--- What this task involves ---
Below is a listing. Write out exactly its lines between the one holding "[[835987361653743616]]" and the one holding "[[JAZ4ulE3QHg]]", inclusive.

--- Material for the task ---
▶

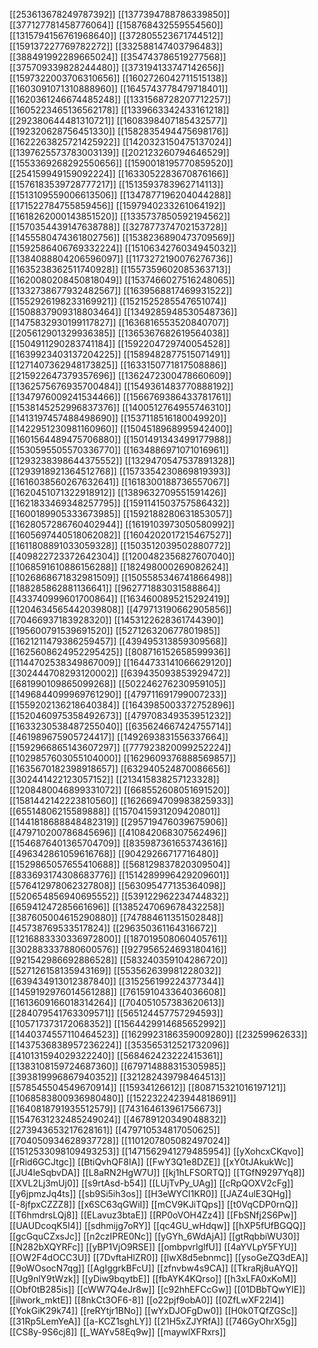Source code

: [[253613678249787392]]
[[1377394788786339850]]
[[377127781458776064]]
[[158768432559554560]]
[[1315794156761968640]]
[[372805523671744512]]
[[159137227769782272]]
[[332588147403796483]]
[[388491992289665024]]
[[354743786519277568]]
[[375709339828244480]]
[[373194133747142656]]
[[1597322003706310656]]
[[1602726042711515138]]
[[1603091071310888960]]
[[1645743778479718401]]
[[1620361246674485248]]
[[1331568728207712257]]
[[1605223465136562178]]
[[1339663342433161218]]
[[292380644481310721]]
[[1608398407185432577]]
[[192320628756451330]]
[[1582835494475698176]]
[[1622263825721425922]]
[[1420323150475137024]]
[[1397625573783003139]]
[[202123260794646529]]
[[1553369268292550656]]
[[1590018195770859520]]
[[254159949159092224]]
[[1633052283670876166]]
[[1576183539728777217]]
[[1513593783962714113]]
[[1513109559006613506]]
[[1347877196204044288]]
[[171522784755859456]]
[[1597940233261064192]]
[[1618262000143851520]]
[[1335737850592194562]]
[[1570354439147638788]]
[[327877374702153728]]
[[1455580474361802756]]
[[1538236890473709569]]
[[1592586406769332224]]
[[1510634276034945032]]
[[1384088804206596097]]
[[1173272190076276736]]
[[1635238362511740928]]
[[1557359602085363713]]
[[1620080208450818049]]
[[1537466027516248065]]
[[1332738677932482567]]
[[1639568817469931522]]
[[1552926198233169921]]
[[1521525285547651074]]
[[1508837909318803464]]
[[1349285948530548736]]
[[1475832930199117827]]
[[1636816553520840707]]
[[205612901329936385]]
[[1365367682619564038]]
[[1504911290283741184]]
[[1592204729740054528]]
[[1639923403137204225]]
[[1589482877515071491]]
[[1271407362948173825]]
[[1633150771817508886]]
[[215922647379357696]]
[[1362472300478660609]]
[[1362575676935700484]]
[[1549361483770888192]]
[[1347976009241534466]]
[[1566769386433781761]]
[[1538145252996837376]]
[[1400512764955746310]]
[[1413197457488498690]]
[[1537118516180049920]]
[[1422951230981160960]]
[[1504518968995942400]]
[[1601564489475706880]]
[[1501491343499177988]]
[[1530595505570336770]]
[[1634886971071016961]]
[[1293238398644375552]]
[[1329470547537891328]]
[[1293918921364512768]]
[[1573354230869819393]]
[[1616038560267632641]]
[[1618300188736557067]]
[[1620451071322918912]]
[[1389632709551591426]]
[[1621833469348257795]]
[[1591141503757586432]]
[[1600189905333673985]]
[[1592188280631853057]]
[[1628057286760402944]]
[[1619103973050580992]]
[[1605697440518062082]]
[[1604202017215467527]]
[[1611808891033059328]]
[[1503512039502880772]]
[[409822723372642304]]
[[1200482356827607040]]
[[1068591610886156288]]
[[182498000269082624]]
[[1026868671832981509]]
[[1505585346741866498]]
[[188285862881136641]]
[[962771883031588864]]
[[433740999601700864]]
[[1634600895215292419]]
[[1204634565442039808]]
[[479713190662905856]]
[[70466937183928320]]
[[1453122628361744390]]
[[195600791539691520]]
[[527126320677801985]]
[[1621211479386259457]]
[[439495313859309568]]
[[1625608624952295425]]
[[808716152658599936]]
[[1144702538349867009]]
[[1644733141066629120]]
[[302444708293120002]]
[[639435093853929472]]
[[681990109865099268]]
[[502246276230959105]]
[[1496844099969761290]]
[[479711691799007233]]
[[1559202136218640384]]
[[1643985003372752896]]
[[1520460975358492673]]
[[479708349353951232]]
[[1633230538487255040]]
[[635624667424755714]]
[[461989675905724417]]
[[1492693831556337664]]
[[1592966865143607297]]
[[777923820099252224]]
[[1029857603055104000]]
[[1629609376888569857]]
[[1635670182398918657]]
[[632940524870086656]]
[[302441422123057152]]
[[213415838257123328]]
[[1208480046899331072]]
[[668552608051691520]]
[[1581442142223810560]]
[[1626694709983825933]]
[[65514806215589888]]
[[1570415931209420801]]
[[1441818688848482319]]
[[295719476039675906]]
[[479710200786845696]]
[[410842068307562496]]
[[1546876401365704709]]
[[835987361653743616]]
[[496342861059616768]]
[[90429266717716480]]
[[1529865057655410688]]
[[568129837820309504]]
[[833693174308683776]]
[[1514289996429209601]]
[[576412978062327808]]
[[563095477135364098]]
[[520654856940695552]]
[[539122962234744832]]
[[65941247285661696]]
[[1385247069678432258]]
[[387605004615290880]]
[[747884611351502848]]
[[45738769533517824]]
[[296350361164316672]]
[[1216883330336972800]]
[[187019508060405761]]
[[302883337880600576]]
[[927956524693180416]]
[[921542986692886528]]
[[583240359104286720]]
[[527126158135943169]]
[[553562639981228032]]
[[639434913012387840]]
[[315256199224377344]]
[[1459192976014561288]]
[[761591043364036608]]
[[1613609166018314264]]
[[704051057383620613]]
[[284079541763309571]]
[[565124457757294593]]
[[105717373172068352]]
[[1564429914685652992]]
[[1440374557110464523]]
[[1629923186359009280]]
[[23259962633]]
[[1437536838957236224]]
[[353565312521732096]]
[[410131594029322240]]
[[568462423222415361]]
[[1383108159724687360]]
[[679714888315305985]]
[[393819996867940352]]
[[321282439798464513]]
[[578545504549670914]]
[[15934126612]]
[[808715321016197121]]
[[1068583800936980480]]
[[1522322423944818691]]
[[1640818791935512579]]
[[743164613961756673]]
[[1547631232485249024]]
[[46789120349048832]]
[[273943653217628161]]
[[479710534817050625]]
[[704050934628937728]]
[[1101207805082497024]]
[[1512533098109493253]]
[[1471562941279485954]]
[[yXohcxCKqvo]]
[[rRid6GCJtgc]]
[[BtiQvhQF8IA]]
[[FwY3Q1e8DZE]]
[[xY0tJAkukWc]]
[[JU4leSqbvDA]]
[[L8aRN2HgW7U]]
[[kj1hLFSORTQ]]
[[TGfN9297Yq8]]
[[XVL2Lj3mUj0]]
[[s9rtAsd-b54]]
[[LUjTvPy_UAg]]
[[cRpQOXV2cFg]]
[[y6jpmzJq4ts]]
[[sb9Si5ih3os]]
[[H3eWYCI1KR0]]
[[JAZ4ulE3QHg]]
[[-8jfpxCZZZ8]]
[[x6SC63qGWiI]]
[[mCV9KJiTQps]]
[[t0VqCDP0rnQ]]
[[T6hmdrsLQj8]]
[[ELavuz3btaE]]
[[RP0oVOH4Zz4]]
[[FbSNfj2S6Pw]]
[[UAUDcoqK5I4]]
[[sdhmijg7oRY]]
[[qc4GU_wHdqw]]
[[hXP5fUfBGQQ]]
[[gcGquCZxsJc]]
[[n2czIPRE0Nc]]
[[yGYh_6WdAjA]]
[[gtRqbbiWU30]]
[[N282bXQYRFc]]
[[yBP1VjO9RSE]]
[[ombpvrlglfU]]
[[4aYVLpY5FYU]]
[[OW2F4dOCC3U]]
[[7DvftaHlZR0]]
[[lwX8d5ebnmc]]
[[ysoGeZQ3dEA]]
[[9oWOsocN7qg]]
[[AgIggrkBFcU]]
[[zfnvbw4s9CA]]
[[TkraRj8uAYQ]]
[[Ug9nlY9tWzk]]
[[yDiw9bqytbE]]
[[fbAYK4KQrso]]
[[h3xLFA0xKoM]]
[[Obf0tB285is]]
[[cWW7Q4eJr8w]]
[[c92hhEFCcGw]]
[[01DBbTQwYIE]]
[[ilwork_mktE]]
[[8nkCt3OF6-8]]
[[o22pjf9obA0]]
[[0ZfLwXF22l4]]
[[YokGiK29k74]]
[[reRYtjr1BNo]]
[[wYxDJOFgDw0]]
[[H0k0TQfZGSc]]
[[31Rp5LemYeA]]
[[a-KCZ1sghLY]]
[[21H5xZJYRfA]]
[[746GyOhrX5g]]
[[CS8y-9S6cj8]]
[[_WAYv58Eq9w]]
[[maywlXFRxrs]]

◀
▶

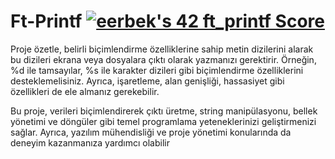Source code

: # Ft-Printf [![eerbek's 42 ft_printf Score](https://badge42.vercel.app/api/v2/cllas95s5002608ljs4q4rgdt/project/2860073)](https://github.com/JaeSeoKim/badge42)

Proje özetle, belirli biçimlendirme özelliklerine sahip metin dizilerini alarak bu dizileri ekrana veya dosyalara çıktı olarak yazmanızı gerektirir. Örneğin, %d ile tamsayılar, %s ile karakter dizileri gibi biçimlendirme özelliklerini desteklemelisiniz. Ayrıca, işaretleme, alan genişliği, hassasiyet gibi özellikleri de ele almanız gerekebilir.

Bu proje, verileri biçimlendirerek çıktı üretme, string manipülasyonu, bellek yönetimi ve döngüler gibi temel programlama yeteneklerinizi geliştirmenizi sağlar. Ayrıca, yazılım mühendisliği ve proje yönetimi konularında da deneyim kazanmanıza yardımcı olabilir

◀
▶

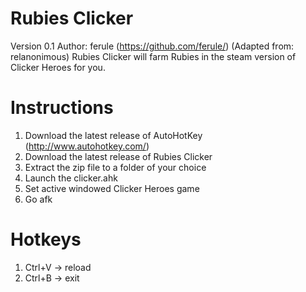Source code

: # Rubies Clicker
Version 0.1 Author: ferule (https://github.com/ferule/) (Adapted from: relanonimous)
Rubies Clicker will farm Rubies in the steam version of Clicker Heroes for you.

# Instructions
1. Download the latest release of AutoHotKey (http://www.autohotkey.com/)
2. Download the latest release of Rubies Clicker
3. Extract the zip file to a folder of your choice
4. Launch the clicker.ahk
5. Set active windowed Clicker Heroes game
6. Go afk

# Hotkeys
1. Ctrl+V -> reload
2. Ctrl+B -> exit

◀

--- Task result ---
[[835987361653743616]]
[[496342861059616768]]
[[90429266717716480]]
[[1529865057655410688]]
[[568129837820309504]]
[[833693174308683776]]
[[1514289996429209601]]
[[576412978062327808]]
[[563095477135364098]]
[[520654856940695552]]
[[539122962234744832]]
[[65941247285661696]]
[[1385247069678432258]]
[[387605004615290880]]
[[747884611351502848]]
[[45738769533517824]]
[[296350361164316672]]
[[1216883330336972800]]
[[187019508060405761]]
[[302883337880600576]]
[[927956524693180416]]
[[921542986692886528]]
[[583240359104286720]]
[[527126158135943169]]
[[553562639981228032]]
[[639434913012387840]]
[[315256199224377344]]
[[1459192976014561288]]
[[761591043364036608]]
[[1613609166018314264]]
[[704051057383620613]]
[[284079541763309571]]
[[565124457757294593]]
[[105717373172068352]]
[[1564429914685652992]]
[[1440374557110464523]]
[[1629923186359009280]]
[[23259962633]]
[[1437536838957236224]]
[[353565312521732096]]
[[410131594029322240]]
[[568462423222415361]]
[[1383108159724687360]]
[[679714888315305985]]
[[393819996867940352]]
[[321282439798464513]]
[[578545504549670914]]
[[15934126612]]
[[808715321016197121]]
[[1068583800936980480]]
[[1522322423944818691]]
[[1640818791935512579]]
[[743164613961756673]]
[[1547631232485249024]]
[[46789120349048832]]
[[273943653217628161]]
[[479710534817050625]]
[[704050934628937728]]
[[1101207805082497024]]
[[1512533098109493253]]
[[1471562941279485954]]
[[yXohcxCKqvo]]
[[rRid6GCJtgc]]
[[BtiQvhQF8IA]]
[[FwY3Q1e8DZE]]
[[xY0tJAkukWc]]
[[JU4leSqbvDA]]
[[L8aRN2HgW7U]]
[[kj1hLFSORTQ]]
[[TGfN9297Yq8]]
[[XVL2Lj3mUj0]]
[[s9rtAsd-b54]]
[[LUjTvPy_UAg]]
[[cRpQOXV2cFg]]
[[y6jpmzJq4ts]]
[[sb9Si5ih3os]]
[[H3eWYCI1KR0]]
[[JAZ4ulE3QHg]]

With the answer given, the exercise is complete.